Stored entries:
== Segment start ==
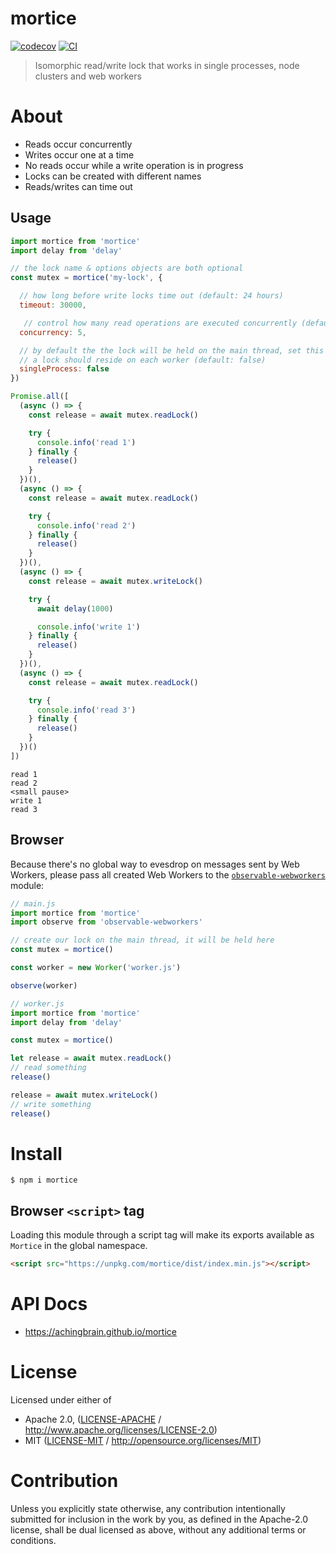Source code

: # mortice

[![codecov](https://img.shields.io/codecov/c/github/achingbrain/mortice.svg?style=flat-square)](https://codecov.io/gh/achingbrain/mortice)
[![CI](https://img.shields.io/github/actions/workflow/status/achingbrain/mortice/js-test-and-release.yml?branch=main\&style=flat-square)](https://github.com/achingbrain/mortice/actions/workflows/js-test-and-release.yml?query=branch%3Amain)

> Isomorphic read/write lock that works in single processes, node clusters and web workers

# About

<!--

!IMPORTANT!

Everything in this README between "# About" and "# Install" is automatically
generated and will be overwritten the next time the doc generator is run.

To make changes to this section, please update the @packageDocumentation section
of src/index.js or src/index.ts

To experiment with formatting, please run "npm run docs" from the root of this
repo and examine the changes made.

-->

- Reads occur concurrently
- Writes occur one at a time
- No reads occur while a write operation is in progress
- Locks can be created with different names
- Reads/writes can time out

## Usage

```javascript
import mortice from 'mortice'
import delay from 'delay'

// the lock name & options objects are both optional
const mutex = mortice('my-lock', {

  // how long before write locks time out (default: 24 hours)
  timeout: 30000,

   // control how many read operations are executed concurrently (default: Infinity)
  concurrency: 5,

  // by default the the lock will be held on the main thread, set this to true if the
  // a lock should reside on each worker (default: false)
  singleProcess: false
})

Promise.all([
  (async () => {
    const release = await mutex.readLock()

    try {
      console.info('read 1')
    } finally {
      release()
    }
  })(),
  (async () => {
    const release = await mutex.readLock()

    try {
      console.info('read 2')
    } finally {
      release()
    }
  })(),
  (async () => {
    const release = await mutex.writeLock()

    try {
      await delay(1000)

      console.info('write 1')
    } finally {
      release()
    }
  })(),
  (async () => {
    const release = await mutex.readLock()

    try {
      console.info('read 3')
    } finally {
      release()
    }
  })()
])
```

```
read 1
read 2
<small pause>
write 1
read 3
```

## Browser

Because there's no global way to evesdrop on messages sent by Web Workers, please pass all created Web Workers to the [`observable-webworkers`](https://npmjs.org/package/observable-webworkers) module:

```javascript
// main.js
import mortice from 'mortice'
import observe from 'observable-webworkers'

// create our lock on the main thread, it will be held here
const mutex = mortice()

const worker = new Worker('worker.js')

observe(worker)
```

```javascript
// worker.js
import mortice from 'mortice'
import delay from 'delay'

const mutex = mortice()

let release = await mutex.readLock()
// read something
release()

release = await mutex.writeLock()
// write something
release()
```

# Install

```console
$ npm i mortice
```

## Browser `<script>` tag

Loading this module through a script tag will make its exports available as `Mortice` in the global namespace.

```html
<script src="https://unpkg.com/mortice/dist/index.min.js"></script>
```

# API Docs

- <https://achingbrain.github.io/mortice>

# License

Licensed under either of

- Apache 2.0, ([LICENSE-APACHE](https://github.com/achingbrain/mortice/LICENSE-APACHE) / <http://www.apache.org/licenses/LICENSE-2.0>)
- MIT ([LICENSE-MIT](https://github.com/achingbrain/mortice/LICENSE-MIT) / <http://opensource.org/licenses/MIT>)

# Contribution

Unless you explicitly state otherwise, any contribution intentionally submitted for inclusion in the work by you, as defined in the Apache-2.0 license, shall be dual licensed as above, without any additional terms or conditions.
== Segment end ==
Work task:
List every line above containing the word "changes".

Task answer:
To make changes to this section, please update the @packageDocumentation section
repo and examine the changes made.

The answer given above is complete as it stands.